Meleeing a grunt in front of a Mountain Dew display ad—that’s the future of gaming, potentially.

This week, the IAB announced major updates to its advertising measurement standards for video games, giving an overhaul and boost of credibility to an industry that advertisers are light-years behind.

Rewind: In April, the IAB hosted its first-ever upfronts for the gaming industry, basically affirming that gaming audiences are, well, huge and diverse, not just guys “in the basement,” one media buyer told Marketing Brew at the time.

It’s an antiquated perspective, but one the advertising industry seems to have legitimized, given the fact that the IAB hasn’t updated its in-game ad-measurement standards since 2009(!). That changed this week.

What’s new: Previously, an ad would need to be cumulatively exposed for at least 10 seconds for it to count as an impression within a video game. That’s been cut down drastically to one continuous second for in-game display ads and two continuous seconds for video ad units, so long as at least half of the advertisement’s pixels are in focus. Those are more or less the same guidelines for online display ads.

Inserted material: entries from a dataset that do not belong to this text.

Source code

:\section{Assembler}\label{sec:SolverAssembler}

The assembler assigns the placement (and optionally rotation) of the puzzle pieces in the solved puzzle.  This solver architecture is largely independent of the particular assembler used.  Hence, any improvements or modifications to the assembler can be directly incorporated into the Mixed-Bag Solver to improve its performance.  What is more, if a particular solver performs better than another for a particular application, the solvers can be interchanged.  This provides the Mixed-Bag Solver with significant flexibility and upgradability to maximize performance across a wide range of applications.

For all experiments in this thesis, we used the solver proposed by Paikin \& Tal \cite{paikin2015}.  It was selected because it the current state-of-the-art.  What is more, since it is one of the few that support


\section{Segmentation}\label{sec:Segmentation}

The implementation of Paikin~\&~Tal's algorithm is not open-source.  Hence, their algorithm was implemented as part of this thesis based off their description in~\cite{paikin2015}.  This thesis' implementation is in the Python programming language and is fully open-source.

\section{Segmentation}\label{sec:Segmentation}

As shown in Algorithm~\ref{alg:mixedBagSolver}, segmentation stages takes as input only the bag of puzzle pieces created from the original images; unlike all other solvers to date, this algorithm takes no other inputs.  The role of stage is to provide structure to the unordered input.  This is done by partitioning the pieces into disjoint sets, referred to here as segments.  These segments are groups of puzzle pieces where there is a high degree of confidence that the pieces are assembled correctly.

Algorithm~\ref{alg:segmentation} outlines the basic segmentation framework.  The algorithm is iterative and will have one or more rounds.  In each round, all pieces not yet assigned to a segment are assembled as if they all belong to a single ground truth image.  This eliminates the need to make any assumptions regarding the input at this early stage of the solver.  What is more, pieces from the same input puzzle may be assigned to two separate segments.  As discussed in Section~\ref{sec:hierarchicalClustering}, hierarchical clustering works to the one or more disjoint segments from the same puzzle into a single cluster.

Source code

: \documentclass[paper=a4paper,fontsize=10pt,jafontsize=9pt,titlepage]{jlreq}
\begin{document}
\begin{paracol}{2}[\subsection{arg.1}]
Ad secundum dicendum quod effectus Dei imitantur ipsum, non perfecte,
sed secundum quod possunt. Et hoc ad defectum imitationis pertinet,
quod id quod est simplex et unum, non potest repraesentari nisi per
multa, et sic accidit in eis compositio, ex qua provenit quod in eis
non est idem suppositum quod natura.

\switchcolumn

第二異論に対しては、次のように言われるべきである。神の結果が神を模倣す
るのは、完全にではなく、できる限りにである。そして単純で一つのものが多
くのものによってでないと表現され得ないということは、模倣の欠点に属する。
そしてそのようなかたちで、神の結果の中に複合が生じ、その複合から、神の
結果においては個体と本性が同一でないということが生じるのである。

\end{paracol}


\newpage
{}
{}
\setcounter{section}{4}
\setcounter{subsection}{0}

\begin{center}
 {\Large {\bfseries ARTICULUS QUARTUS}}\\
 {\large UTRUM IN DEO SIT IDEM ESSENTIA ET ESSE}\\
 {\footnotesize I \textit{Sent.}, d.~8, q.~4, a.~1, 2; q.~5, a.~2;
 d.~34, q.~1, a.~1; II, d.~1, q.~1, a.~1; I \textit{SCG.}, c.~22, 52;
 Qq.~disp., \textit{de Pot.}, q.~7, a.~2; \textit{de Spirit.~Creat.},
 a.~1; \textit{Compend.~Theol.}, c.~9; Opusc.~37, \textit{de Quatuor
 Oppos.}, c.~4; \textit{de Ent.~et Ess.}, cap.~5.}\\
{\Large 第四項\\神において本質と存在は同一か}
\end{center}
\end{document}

The new standards also expand upon initial guidelines that say a viewable in-game advertisement must take up at least 1.5% of the screen, be seen from an angle “no greater than 55 degrees,” and can’t be covered or blocked within the gaming environment. Basically, if a player can’t see the ad, it isn’t measurable.

Verified gamer

The new standards understand “the idea that there is a position of the ad relative to the player that constantly changes,” said Cary Tilds, chief strategy and operations officer at Frameplay, a tech company that inserts advertisements in video games. Tilds is co-chair of the IAB’s games and esports committee, and Frameplay helped create the latest standards. So did other companies like Bidstack, Anzu, Google, and Dentsu.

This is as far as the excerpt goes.